History/driving report originally published in Special Interest Autos August 1990
Timing is everything, or at least as important as talent or skill. Being there at the right time means as much as having the right stuff. Just ask any Acapulco cliff diver. Or Carroll Shelby.
Shelby freely admits that he wasn’t the first to come up with combining American horsepower with a lightweight European chassis, having in fact driven an Allard J2X early in his racing career, later calling it a “jet-propelled kiddie car” that “once you got to understand its temperament and master some of its oddball traits, it took something costing twice as much to beat you.”
It seems it was a lesson he never forgot. Shelby, of course, went on to a brilliant sports car racing career, driving Aston Martins for John Wyer, driving on the Porsche factory team, driving various private Ferraris (Enzo himself wouldn’t pay Shelby to drive, which was a bone that kind of stuck in the Texan’s craw), factory Maseratis (as a direct result of Ferrari’s rebuff), Formula One cars , and winning Le Mans in an Aston in 1959. Shelby even had helped, earlier on, to set some 70 records in a factory Austin-Healey on the salt at Bonneville.

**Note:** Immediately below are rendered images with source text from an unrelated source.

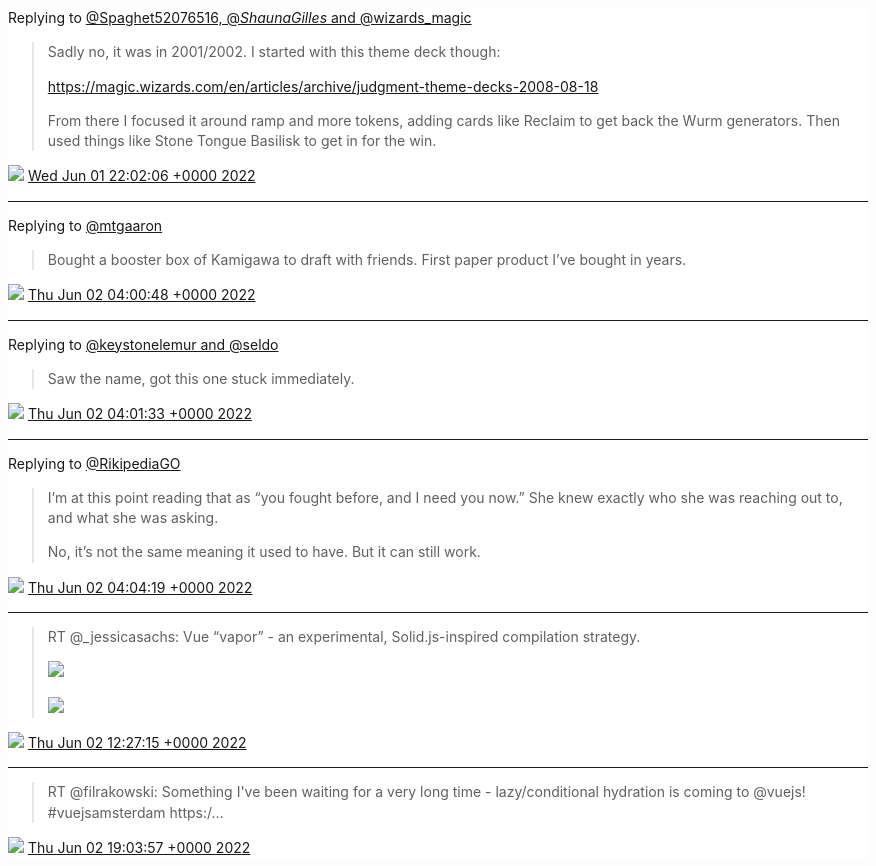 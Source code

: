 Replying to [@Spaghet52076516, @_ShaunaGilles_ and @wizards_magic](https://twitter.com/Spaghet52076516/status/1532115674440470529)

> Sadly no, it was in 2001/2002. I started with this theme deck though:
> 
> https://magic.wizards.com/en/articles/archive/judgment-theme-decks-2008-08-18
> 
> From there I focused it around ramp and more tokens, adding cards like Reclaim to get back the Wurm generators. Then used things like Stone Tongue Basilisk to get in for the win.

<img src="/media/tweet.ico" width="12" /> [Wed Jun 01 22:02:06 +0000 2022](https://twitter.com/lindsaykwardell/status/1532120330801512448)

----

Replying to [@mtgaaron](https://twitter.com/mtgaaron/status/1532170411626049536)

> Bought a booster box of Kamigawa to draft with friends. First paper product I’ve bought in years.

<img src="/media/tweet.ico" width="12" /> [Thu Jun 02 04:00:48 +0000 2022](https://twitter.com/lindsaykwardell/status/1532210597063905287)

----

Replying to [@keystonelemur and @seldo](https://twitter.com/keystonelemur/status/1532185508410847233)

> Saw the name, got this one stuck immediately.

<img src="/media/tweet.ico" width="12" /> [Thu Jun 02 04:01:33 +0000 2022](https://twitter.com/lindsaykwardell/status/1532210786856103936)

----

Replying to [@RikipediaGO](https://twitter.com/RikipediaGO/status/1532191867336593410)

> I’m at this point reading that as “you fought before, and I need you now.” She knew exactly who she was reaching out to, and what she was asking.
> 
> No, it’s not the same meaning it used to have. But it can still work.

<img src="/media/tweet.ico" width="12" /> [Thu Jun 02 04:04:19 +0000 2022](https://twitter.com/lindsaykwardell/status/1532211483819450368)

----

> RT @_jessicasachs: Vue “vapor” - an experimental, Solid.js-inspired compilation strategy. 
> 
> ![](/media/1532338051917066241-FUPDs9LX0AEkAfU.jpg)
> 
> ![](/media/1532338051917066241-FUPDs9EXEAA79MT.jpg)

<img src="/media/tweet.ico" width="12" /> [Thu Jun 02 12:27:15 +0000 2022](https://twitter.com/lindsaykwardell/status/1532338051917066241)

----

> RT @filrakowski: Something I've been waiting for a very long time - lazy/conditional hydration is coming to @vuejs! #vuejsamsterdam https:/…

<img src="/media/tweet.ico" width="12" /> [Thu Jun 02 19:03:57 +0000 2022](https://twitter.com/lindsaykwardell/status/1532437882295554048)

All the time – as early as 1957 or 1958 – he was thinking, though, of a lightweight sports car with a “simple American engine, a V-8 pushrod type with an output of, say 300 hp, and gobs of torque, plus a slightly more sophisticated chassis than a Corvette then had,” Shelby wrote in 1965. Not a racing “special” or sports racer, but a limited production road-going sports car that could be raced as well.
Not that there weren’t examples of those, ones that Shelby drove in competition. Winning the USAC-sponsored professional sports car championship in 1960, Shelby piloted Lance Reventlow’s Scarab and Max Balchowski’s Old Yaller II and ran against Billy Krause is Corbett-engined Jaguar D-type.
But he drove the 1960 season with nitroglycerin pills under his tongue. At 37, Shelby was suffering from angina, with pain Shelby described as “like a knife being stuck in my chest.” In October he ran his last race, the Pacific Grand Prix for Sports Cars at Laguna Seca, in the Type 61 “birdcage” Maserati belonging to Frank Harris.
With no job, little cash and poor health, Shelby turned his well-earned credentials into what he calls the financial turning point of his life, the opening of the Shelby School of High Performance Driving. One $90 ad had brought in 1400 responses, each with a dollar for information. It was the first of many like schools in existence now, an excellent example of Shelby timing.
The school was run in California, Shelby having moved there in early 1960 because that’s where all the hot rod guys were and that’s where he wanted to build his dream car. The school was largely turned over to a young fellow named Pete Brock – who would later become famous in his own right – so that Shelby could spend more time on the sports car project.
Timing. The best news Carroll Shelby ever got was that England’s Bristol Aeroplane Company had stopped making automobile engines. It was bad news for AC Cars of Thames Ditton, which had used Bristol’s BMW-derived in-line 6 as the high-performance engine option in their Ace sports car. Some cars had been built with a Rudspeed-modified English Ford Zephyr six, but the Ace, however engined, was expensive ($3,850 US East Coast port) for its level of performance and, honestly, rather dated, having debuted in 1953. Shelby had been mulling the possibility of building his own chassis, but the potential availability of the AC Ace was a godsend. Shelby no doubt knew that an Ace-Bristol won the Sports Car Club of America E Production championship in 1958 and 1959 and, after being bumped up out of E Production, garnered a National Championship in D Production in 1960. But as English AC historian John McLellan notes, “business was rather quiet on the car-building front by late 1961 at Thames Ditton.”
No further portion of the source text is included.